Он поправил забрало, перекрестился и со всего размаху опустил двуручный меч на старые, облезлые доски. Последовавший за этим тоненький испуганный визг, мольбы и стоны, и вырвавшийся из первого же отверстия густой белесый туман – еще раз подтвердили его наихудшие опасения.

– Не жди от меня пощады, Тварь! – оскалился благородный Эрлих. – Не жди пощады! Сегодня Тебе не повезло!

– Нет…не-е-еетт…НЕТ-НЕТ-НЕТ! – молил-умолял его нежный голос с той стороны. – О, не-е-еет…

– Да! – оскалился Эрлих. – ДА-А!!!

И, подняв меч, окончательно – в щепу и прах – разнес доски, хрупкие и слабые, будто чьи-то кости. Женские или детские. И возрадовался Эрлих-Эдерлих-Эрбенгардт, барон Фондерляйский, сеньор Буагенвиллейский, бессменный кавалер Ордена Алмазной Крошки, в общем, Истинный Рыцарь Без Сучка и Задоринки. И в очередной раз вознес Господу хвалу, за то, что дал ему устоять перед непостижимым в своей мерзости наваждением диавольским.

«Роман о заклятых

любовниках»,

Глава триста

восьмидесятая

Глава двадцать пятая.

– Знаю, кто тебя надоумил. Зна-аю! Вот дождется у меня этот советчик, ох, уж дождется! Я ему пару лап-то поотрыва-аю! Всего на шести ковылять придется. Ишь, надоумил, ишь, присоветовал! Стер-рвец… – разворчался старик. – Ну, да ладно уж… Чего там уж… Может, это и, впрямь, выход из положения.

Он засунул пятерню в густую бороду, энергично поскреб подбородок, зачем-то дернул себя за ухо и тихо забубнил:

Морем-лесом,

полем-лесом

за каким-то

интересом…


и что-то еще, чего рыцарь (увы!) так и не разобрал. Он смог уловить только последние слова:

– Инти, инти, интерес,

выходи на букву

«С»!

А ну-ка, старушенция, д-дава-ай! – неожиданно рявкнул отец Губерт.

Но ничего не произошло.

– Ты что, старая? Совсем оглохла? А-а?!

– Шам не юноша! Ша-ам! – сварливо крикнул старческий голос.

– Пардон, мадам! Я и забыл про ваш скверный характер.

– Шам шкверный! Шам, шам, шам! Ша-а-а-а-м-м! – завизжал голос.

– Спускайся, тебе говорят!

– Ни жа што!

– Ой, ху-уже будет, – вкрадчиво произнес отец Губерт. – Щас как начну заклинать… Ты уж, поди, отвыкла от этого.

– Ладно, шорт с тобой!

На какое-то мгновенье воздух вокруг рыцаря стал плотным, как стекло. Запахло плесенью и давно вышедшими из моды цветочными духами. Раздался тяжелый, страдальческий вздох, «стекло» вздрогнуло, громко дзынькнуло…

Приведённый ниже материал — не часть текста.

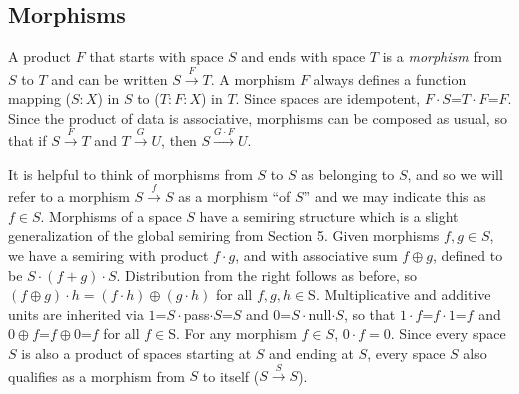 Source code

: \documentclass[11pt]{article}
\begin{document}
\subsection{Morphisms} 

A product $F$ that starts with space $S$ and ends with space $T$ is a {\it morphism} from $S$ to $T$ and can be written $S{\overset F\longrightarrow}T$.
A morphism $F$ always defines a function mapping ($S:X$) in $S$ to ($T:F:X$) in $T$.  Since spaces are idempotent, $F\cdot S$=$T\cdot F$=$F$.  Since the product of data is 
associative, morphisms can be composed as usual, so that if $S{\overset F\longrightarrow}T$ and 
$T{\overset G\longrightarrow}U$, then $S{\overset {G\cdot F}\longrightarrow}U$.  

     It is helpful to think of morphisms from $S$ to $S$ as belonging to $S$, and so we will refer to a morphism $S{\overset f\longrightarrow}S$ as a morphism ``of $S$'' and we may indicate this as $f\in S$.
Morphisms of a space $S$ have a semiring structure which is a slight generalization of the global semiring from Section 5.  Given morphisms $f, g\in S$, we have a semiring with 
product $f\cdot g$, and with associative sum $f\oplus g$, defined to be $S\cdot (f+g) \cdot S$.  
Distribution from the right follows as before, so $(f\oplus g)\cdot h = (f\cdot h)\oplus (g\cdot h)$ for all $f,g,h\in$S.  
Multiplicative and additive units are inherited via $1$=$S\cdot${\rm pass}$\cdot S$=$S$ and $0$=$S\cdot${\rm null}$\cdot S$, so that 
$1\cdot f$=$f\cdot 1$=$f$ and $0\oplus f$=$f\oplus 0$=$f$ for all $f\in$S.  For any morphism $f\in S$, $0\cdot f=0$.  
Since every space $S$ is also a product of spaces starting at $S$ and ending at $S$, every space $S$ also qualifies as a morphism from $S$ to itself ($S{\overset S\rightarrow}S$).
\end{document}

…и посреди поляны (прямо из воздуха) медленно возникла и, с кряхтением, опустилась на траву большая старая дверь. Темновишневую лакированную поверхность покрывала густая сеть кракелюров. Правда, местами лак облез и осыпался, и таких мест было (увы!) предостаточно. Дверная ручка изображала здоровенную птичью лапу с огромными острыми когтищами, а вверху «красовалась» голова старухи – то и другое было до отвращения натуралистично отлито из бронзы. Судя по этому, дверь оказалась еще и старинной (весьма, весьма почтенного возраста): подобные украшения уже лет двести, двести пятьдесят (если не все триста) как вышли из моды.

– Ну, чего ждешь? Вперед! – набросился монах на Эгберта.

Рыцарь решительно подошел к двери, взялся за ручку и потянул на себя. Потом толкнул. Раз, и два, и три. Никакого результата, черт побери!

Старик лишь качал головой, глядя на старания Эгберта.

А тот отчаянно дергал бронзовую ручку сначала одной, а потом – и обеими руками. Рыцарь даже пробовал ковырять в замке ножом – до тех пор, пока старик не поднялся с места и, с возмущенным видом, не отобрал его. (И правильно сделал – взломщик из сиятельного господина барона оказался совсем никудышный!) Словом, Эгберт старался, как мог. Он разбегался и ударялся о дверь всем телом, он бил в нее кулаками, пинал ее ногами (с искренней, абсолютно неподдельной злостью – что неудивительно). Он проделал еще много чего – с тем же успехом. Дверь стояла насмерть!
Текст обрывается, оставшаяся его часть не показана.